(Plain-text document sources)
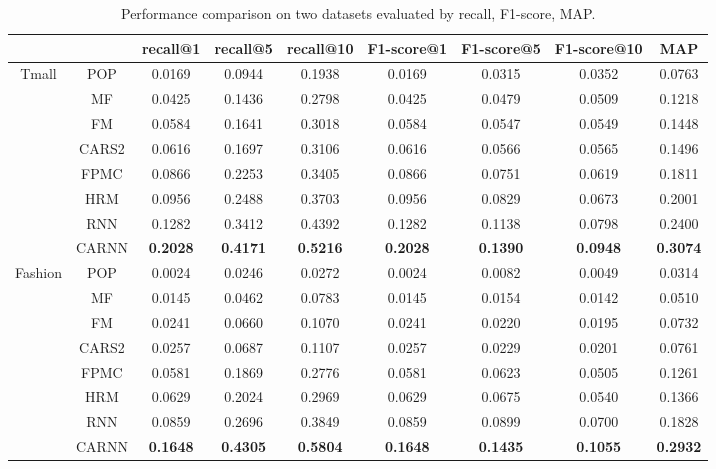 \documentclass[conference]{IEEEtran}
\begin{document}
\begin{table}[htbp]
\centering\scriptsize
\caption{Performance comparison on two datasets evaluated by recall, F1-score, MAP.}
\begin{tabular}{ccccccccc}
    \toprule
          &       & recall@1 & recall@5 & recall@10 & F1-score@1 & F1-score@5 & F1-score@10 & MAP   \\
    \midrule
    \multirow{8}[0]{*}{Tmall} 
        & POP   &0.0169    &0.0944  &0.1938  &0.0169  &0.0315  &0.0352  &0.0763 \\
        & MF    &0.0425   & 0.1436  &0.2798&  0.0425  &0.0479 & 0.0509  &0.1218 \\
        & FM   &0.0584  &0.1641  &0.3018 & 0.0584  &0.0547 & 0.0549 & 0.1448 \\
        & CARS2   &0.0616 & 0.1697  &0.3106 & 0.0616 & 0.0566 & 0.0565 & 0.1496\\
        & FPMC    &0.0866  &0.2253  &0.3405  &0.0866  &0.0751  &0.0619  &0.1811 \\
        & HRM   &0.0956  &0.2488 & 0.3703 & 0.0956 & 0.0829&  0.0673&  0.2001 \\
        & RNN   &0.1282  &0.3412&  0.4392&  0.1282 & 0.1138 &0.0798 & 0.2400 \\
        & CARNN    &\textbf{0.2028}  &\textbf{0.4171}  &\textbf{0.5216}&  \textbf{0.2028}&  \textbf{0.1390}&\textbf{ 0.0948}  &\textbf{0.3074} \\
    \midrule
    \multirow{8}[0]{*}{Fashion} 
        & POP   &0.0024  &0.0246  & 0.0272  & 0.0024   &0.0082  & 0.0049   &0.0314 \\
        & MF    & 0.0145  & 0.0462  & 0.0783  &0.0145   &0.0154   &0.0142   &0.0510 \\
        & FM   & 0.0241  &0.0660  & 0.1070   &0.0241   &0.0220  & 0.0195  & 0.0732 \\
        & CARS2   &0.0257   &0.0687  & 0.1107   &0.0257  & 0.0229   &0.0201  & 0.0761 \\
        & FPMC    & 0.0581  & 0.1869  & 0.2776  & 0.0581   &0.0623  & 0.0505  & 0.1261 \\
        & HRM   & 0.0629   &0.2024   &0.2969 &  0.0629 &  0.0675 &  0.0540   &0.1366 \\
        & RNN   & 0.0859   &0.2696 &  0.3849  & 0.0859  & 0.0899 &  0.0700   &0.1828 \\
        & CARNN    & \textbf{0.1648}   &\textbf{0.4305}  &\textbf{ 0.5804}   &\textbf{0.1648}   &\textbf{0.1435} &  \textbf{0.1055 }& \textbf{ 0.2932} \\
    \bottomrule
\end{tabular}%
\label{tab:result}%
\end{table}%
\end{document}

§ **DIRECTIONS**:
Filter the records above down to the lines containing "recall".

§ **RESULT**:
\caption{Performance comparison on two datasets evaluated by recall, F1-score, MAP.}
          &       & recall@1 & recall@5 & recall@10 & F1-score@1 & F1-score@5 & F1-score@10 & MAP   \\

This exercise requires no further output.